• **WHAT THIS TASK INVOLVES**:
Where an image appears in the data, omit it and reproduce the rest exactly.

____ EXERCISE MATERIAL

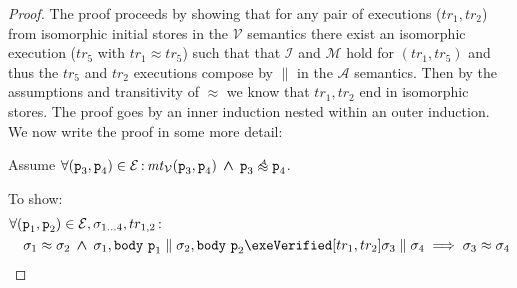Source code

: \documentclass[runningheads,a4paper]{llncs}
\DeclareMathOperator{\band}{\bm{\;\land\;}}
\DeclareMathOperator{\suchthat}{:}
\newcommand*{\qvars}[2]{#1_{#2}}
\newcommand*{\cardinality}[1]{\left|{#1}\right|}
\newcommand{\tr}{tr}
\newcommand*{\sima}[1]{%
  \mathrel{\vcenter{\offinterlineskip
  \hbox{$\scriptscriptstyle\,\mathcal{#1}$}\vskip-.00ex\hbox{$\sim$}\vskip-.35ex\hbox{$\sim$}}}}
\newcommand*\iso{\approx}
\newcommand*\isoa{\sima{A}}
\newcommand*{\equivmap}{\mathcal{E}}
\newcommand*{\parcomp}{\parallel}
\newcommand*{\muttermname}{\mathit{mt}}
\newcommand*{\mutterm}[3]{{\muttermname}_{#1}(#2,#3)}
\newcommand*\Asemantics{\mathcal{A}}
\newcommand*\asemantics{$\Asemantics$ semantics}
\newcommand*\Vsemantics{\mathcal{V}}
\newcommand*\vsemantics{$\Vsemantics$ semantics}
\newcommand*{\body}{\mathtt{body}}
\newcommand*{\fun}{\texttt{p}}
\newcommand*{\isoR}{\mathcal{I}}
\newcommand*{\mutR}{\mathcal{M}}
\newcommand*{\store}{\sigma}
\newcommand*{\isoref}{\hyperref[def:global isomorphism]{\ensuremath{\iso}}}
\begin{document}
\begin{proof}
The proof proceeds by showing that for any pair of executions ($\tr_1,\tr_2$) from isomorphic initial stores in the \vsemantics{} there exist an isomorphic execution ($\tr_5$ with $\tr_1\iso\tr_5$) such that that $\isoR$ and $\mutR$ hold for $(\tr_1,\tr_5)$ and thus the $\tr_5$ and $\tr_2$ executions compose by $\parcomp$ in the \asemantics{}. 
%
Then by the assumptions and transitivity of \isoref{} we know that $\tr_1,\tr_2$ end in isomorphic stores. 
%
The proof goes by an inner induction nested within an outer induction. We now write the proof in some more detail:

Assume $\forall (\fun_3,\fun_4) \in \equivmap \suchthat \mutterm{\Vsemantics}{\fun_3}{\fun_4} \band \fun_3 \isoa \fun_4$. 

To show:
\[\begin{aligned}
&\forall (\fun_1,\fun_2) \in \equivmap, \qvars{\store}{1 \ldots 4}, \qvars{\tr}{1,2} \suchthat  \\
&\quad	\store_1 \iso \store_2 \band 
        \store_1,\body~\fun_1 \parcomp \store_2,\body~\fun_2 \exeVerified[\tr_1,\tr_2] \store_3 \parcomp \store_4
	\implies 
	\store_3 \iso \store_4
\end{aligned}\]

%


\end{proof}
\end{document}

________

• **ANSWER TO THIS TASK**:
Source code

: \documentclass[runningheads,a4paper]{llncs}
\DeclareMathOperator{\band}{\bm{\;\land\;}}
\DeclareMathOperator{\suchthat}{:}
\newcommand*{\qvars}[2]{#1_{#2}}
\newcommand*{\cardinality}[1]{\left|{#1}\right|}
\newcommand{\tr}{tr}
\newcommand*{\sima}[1]{%
  \mathrel{\vcenter{\offinterlineskip
  \hbox{$\scriptscriptstyle\,\mathcal{#1}$}\vskip-.00ex\hbox{$\sim$}\vskip-.35ex\hbox{$\sim$}}}}
\newcommand*\iso{\approx}
\newcommand*\isoa{\sima{A}}
\newcommand*{\equivmap}{\mathcal{E}}
\newcommand*{\parcomp}{\parallel}
\newcommand*{\muttermname}{\mathit{mt}}
\newcommand*{\mutterm}[3]{{\muttermname}_{#1}(#2,#3)}
\newcommand*\Asemantics{\mathcal{A}}
\newcommand*\asemantics{$\Asemantics$ semantics}
\newcommand*\Vsemantics{\mathcal{V}}
\newcommand*\vsemantics{$\Vsemantics$ semantics}
\newcommand*{\body}{\mathtt{body}}
\newcommand*{\fun}{\texttt{p}}
\newcommand*{\isoR}{\mathcal{I}}
\newcommand*{\mutR}{\mathcal{M}}
\newcommand*{\store}{\sigma}
\newcommand*{\isoref}{\hyperref[def:global isomorphism]{\ensuremath{\iso}}}
\begin{document}
\begin{proof}
The proof proceeds by showing that for any pair of executions ($\tr_1,\tr_2$) from isomorphic initial stores in the \vsemantics{} there exist an isomorphic execution ($\tr_5$ with $\tr_1\iso\tr_5$) such that that $\isoR$ and $\mutR$ hold for $(\tr_1,\tr_5)$ and thus the $\tr_5$ and $\tr_2$ executions compose by $\parcomp$ in the \asemantics{}. 
%
Then by the assumptions and transitivity of \isoref{} we know that $\tr_1,\tr_2$ end in isomorphic stores. 
%
The proof goes by an inner induction nested within an outer induction. We now write the proof in some more detail:

Assume $\forall (\fun_3,\fun_4) \in \equivmap \suchthat \mutterm{\Vsemantics}{\fun_3}{\fun_4} \band \fun_3 \isoa \fun_4$. 

To show:
\[\begin{aligned}
&\forall (\fun_1,\fun_2) \in \equivmap, \qvars{\store}{1 \ldots 4}, \qvars{\tr}{1,2} \suchthat  \\
&\quad	\store_1 \iso \store_2 \band 
        \store_1,\body~\fun_1 \parcomp \store_2,\body~\fun_2 \exeVerified[\tr_1,\tr_2] \store_3 \parcomp \store_4
	\implies 
	\store_3 \iso \store_4
\end{aligned}\]

%


\end{proof}
\end{document}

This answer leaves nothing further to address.